The word this is a definite determiner: It picks out referents that are specific and identifiable. If someone says “This is the right one,” they do so because they expect the listener to know which one they mean. But in the story that starts with this guy walks into a bar, this guy doesn’t necessarily refer to any person the speaker expects you to be able to identify. In fact, it might not even refer to any specific person; they could just as well have said “A man walks into a bar” using indefinite a. Once again, the grammatical form has diverged from the meaning.
This is true even of the. If David Attenborough says “The female harvest mouse is at home among the grass blades in a wild meadow,” the marks female harvest mouse as definite, but Attenborough doesn’t have a specific mouse in mind that he thinks we’ll recognize. He’s using the definite article indefinitely.
3. Dummy pronouns serve as subjects.
Personal pronouns usually “stand in” for a noun phrase. Instead of “Thank you for the use of your pen, I put your pen back,” we replace the second instance of your pen with it. Because of this, the personal pronouns—like you, she, him, their, and it—are also definite, like noun phrases with the or this. But in weather sentences like “it’s snowing” or “it’s sunny,” it doesn’t replace any noun phrase. What is the “it” that’s snowing? The sky? The clouds? Linguists this it a “dummy pronoun,” a placeholder that exists solely because English demands something in the subject position.
4. Objects can be “raised.”
On the surface, the sentences She persuaded them to try it and She intended them to try it seem pretty similar, but they differ in syntactic structure. In the former, them is the object of persuaded. In the latter, though, them is not the object of intended—at least, not really.
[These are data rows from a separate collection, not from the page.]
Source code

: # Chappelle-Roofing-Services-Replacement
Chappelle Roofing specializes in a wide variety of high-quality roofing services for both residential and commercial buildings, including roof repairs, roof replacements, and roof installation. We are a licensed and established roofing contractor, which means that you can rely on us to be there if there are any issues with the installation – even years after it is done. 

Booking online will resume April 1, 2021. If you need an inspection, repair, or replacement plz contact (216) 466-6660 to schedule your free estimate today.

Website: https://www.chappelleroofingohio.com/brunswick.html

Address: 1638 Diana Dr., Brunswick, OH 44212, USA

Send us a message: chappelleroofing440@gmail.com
Stay with us here: If the first sentence is true, then they (whoever they are) were persuaded. But them isn’t the object of intend in the second sentence, so it would make no sense to say that “they were intended” because it was the outcome that was intended, not the people. That means we can rewrite the second sentence as “She intended that they try it.” The same isn’t true of the first sentence; we can’t rewrite it as “She persuaded that they try it” because it was the people who were persuaded.
Linguists call them in the second sentence a raised object. It’s the subject of they try it, but it’s been “raised” into the object position (and changed into the form we expect for an object: them) for a verb that rejects that kind of object.
5. Number agreement doesn’t always agree.
Even something as straightforward as subject-verb agreement can run into trouble. Usually, the verb in a present-tense sentence agrees with the number (singular or plural) of the subject. When the subject is a singular third-person noun phrase, then the verb takes an (e)s: so, “the mouse eats,” but “the mice eat.” This is also true when the subject is coordinated with and: “the male and female harvest mouse eat.”
Now consider the sentence Bacon and eggs is a common breakfast. The subject Bacon and eggs is also coordinated, so shouldn’t it be Bacon and eggs are? Not so fast. This is another form-meaning mismatch. Even though bacon and eggs is grammatically plural, it’s semantically singular: We conceptualize it as a single dish. Compare this with bacon and eggs are ingredients in a breakfast burrito, where one component of the dish is eggs and another is bacon.
The converse is seen in collective nouns such as the team, which (for some English speakers at least) is grammatically singular but semantically plural, leading to sentences like the team work well together.